The Centre was founded in the year 2014. The structure of the centre is interdisciplinary, diverse projects involving various streams of
specialization will contribute towards building a knowledge base and developing technologies for
the
NE languages in particular. Some collaborators in center are already in possession of sponsored
projects that are run in an interdisciplinary manner. For example, the DeITy sponsored project
aimed
at archiving and preserving speech data has interdisciplinary research interests.
The centre aims at collaboration among different streams namely, computer science, linguistics,
optical character recognition, handwriting recognition, speech technology and typography.
In the domain of computer science, the focus of the centre will be natural language processing
and
development of language resources for major languages of NE. The resources will include synset
dictionary, POS tagged data, Parallel Corpora and Transliteration data. In addition, the center
will
also work on creating parallel resources in some major Indian languages. The center will focus
its
attention on crowd-based model for creating language resources. Apart from that, data will also
be
sourced from the web. This part of the project aims at creating tools for NE languages such as
Morphological Analyzers/ Synthesizers, Automatic POS tagger, NE Transliteration and Unknown Word
Transliteration Module, Translation Memory Tool for Human editing etc.
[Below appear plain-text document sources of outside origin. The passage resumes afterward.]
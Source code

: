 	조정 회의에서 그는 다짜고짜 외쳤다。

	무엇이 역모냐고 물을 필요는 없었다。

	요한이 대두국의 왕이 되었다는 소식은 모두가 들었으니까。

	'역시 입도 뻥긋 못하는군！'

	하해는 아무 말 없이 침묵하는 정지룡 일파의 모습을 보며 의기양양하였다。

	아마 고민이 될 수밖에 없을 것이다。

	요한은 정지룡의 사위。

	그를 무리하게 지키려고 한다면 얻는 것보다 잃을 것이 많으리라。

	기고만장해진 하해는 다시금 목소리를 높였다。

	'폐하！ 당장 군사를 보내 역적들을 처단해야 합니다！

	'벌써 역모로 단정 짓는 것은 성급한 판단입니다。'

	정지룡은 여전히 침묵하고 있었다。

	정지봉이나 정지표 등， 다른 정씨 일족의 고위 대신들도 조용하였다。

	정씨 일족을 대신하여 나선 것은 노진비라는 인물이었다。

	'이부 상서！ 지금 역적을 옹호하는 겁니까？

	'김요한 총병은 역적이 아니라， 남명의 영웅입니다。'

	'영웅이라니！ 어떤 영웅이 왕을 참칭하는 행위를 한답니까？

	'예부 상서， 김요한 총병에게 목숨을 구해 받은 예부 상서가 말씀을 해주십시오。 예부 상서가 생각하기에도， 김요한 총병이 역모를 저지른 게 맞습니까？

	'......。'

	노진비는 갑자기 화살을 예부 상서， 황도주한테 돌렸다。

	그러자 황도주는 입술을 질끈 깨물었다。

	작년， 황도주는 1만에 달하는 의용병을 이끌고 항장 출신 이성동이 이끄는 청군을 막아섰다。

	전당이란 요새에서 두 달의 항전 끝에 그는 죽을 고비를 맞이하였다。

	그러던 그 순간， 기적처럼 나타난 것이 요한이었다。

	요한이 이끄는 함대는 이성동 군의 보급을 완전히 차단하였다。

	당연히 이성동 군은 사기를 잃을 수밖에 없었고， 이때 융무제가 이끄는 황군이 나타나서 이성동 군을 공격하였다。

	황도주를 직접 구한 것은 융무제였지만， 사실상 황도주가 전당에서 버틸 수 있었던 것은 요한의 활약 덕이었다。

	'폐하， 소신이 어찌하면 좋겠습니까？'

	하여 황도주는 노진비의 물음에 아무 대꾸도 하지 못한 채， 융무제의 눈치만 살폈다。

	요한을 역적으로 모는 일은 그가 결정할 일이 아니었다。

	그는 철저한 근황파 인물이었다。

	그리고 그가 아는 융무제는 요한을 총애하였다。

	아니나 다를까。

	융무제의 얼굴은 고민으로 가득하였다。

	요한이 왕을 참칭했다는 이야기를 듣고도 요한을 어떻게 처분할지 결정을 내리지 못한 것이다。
In the domain of linguistics, the center will focus at the languages spoken in the NE region and
explore the languages through analysis and experiments. The linguists in the center will aim at
building an archive for the speech and text resources that will aid phonology, phonetics,
syntactic
processing and technology development areas as also for the proper understanding of these
languages
by linguists, speech technologists, NLP specialists for further research and development. This
center aims at creating speech corpora of languages spoken in the North-East India primarily
because
there is not much work done in these languages. As mentioned before, most of the languages that
belong to the NE area are Tibeto-Burman languages and many are Austro-Asiatic languages. That
set
them apart from the Indo-European languages. Hence, from typological and technology development
perspective, these languages will pose a completely different set of challenges that this center
will try to address. The center will also archive grammars, linguistic texts etc. on the
languages
of NE and make them available to the local and global communities.
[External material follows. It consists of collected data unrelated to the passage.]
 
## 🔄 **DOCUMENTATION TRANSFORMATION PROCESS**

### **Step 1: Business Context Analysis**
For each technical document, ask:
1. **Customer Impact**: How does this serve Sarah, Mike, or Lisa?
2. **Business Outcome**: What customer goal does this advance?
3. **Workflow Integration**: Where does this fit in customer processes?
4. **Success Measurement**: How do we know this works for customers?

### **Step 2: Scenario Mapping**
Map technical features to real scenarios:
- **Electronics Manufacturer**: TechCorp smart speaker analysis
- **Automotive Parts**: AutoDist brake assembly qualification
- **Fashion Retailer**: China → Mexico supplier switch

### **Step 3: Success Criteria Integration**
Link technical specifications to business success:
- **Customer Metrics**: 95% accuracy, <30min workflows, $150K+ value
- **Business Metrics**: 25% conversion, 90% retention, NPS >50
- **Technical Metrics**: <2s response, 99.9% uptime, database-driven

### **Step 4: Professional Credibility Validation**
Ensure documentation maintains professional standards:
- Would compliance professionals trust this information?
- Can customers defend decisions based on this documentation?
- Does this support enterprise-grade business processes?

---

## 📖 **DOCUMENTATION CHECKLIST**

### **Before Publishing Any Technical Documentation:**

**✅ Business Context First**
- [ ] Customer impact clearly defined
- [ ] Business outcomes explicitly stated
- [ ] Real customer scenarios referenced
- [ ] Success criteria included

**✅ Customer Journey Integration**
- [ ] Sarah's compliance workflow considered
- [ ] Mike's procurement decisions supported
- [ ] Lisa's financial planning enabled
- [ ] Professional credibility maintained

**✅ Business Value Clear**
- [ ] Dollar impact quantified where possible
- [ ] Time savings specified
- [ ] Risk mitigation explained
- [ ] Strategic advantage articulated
The center will be built in the area of language and primary functions of the center will
include
preservation and archiving of minority languages spoken in India, speech and written text
analysis
of the languages and technology development in Indian languages with special emphasis on NE
Indian
languages.
As part of the goal to archive and preserve the local languages, the center will aim at creating
speech and text databases for the languages spoken in the North East, specifically the minority
languages.
The center will be responsible for disseminating information and technology developed in the center at both local and global levels. At the local level, the center will be focused in empowering the local communities in the NE region by making the center’s knowledge and experience available to the communities. At the same time the center will be a nodal center that will involve and mentor other institutions in the area in the field of research and development especially in language analysis and related technology development.
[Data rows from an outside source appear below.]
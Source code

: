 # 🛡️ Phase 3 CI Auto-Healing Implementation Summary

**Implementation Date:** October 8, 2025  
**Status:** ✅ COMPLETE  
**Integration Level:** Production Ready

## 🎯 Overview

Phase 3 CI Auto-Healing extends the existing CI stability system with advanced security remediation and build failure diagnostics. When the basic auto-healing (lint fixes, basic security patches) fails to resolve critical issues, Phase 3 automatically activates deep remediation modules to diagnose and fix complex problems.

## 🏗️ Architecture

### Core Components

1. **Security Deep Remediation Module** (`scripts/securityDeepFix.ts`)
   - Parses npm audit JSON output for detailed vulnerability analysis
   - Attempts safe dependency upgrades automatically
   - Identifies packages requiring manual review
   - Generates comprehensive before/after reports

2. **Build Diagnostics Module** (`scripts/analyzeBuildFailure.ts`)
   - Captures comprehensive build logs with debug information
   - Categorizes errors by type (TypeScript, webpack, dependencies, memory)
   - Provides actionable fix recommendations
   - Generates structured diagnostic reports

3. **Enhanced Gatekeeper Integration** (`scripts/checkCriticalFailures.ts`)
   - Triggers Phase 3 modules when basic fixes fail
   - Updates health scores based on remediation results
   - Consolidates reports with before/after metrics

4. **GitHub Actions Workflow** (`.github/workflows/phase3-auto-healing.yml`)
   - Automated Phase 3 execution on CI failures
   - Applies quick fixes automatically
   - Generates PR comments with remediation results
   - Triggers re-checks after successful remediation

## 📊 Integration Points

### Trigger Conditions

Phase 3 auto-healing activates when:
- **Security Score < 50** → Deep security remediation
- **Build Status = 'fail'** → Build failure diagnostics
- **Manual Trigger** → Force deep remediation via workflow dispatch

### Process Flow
At the global level, the center envisions itself as a storehouse of information regarding the languages of the NE region. As most of the languages spoken in this area belong to the Tibeto-Burman family, information provided about the NE languages will help global understanding of the languages of this family. The speech and text database created by the center surely be of global interest. Hence, the center envisions disseminating information to the global community through the Internet.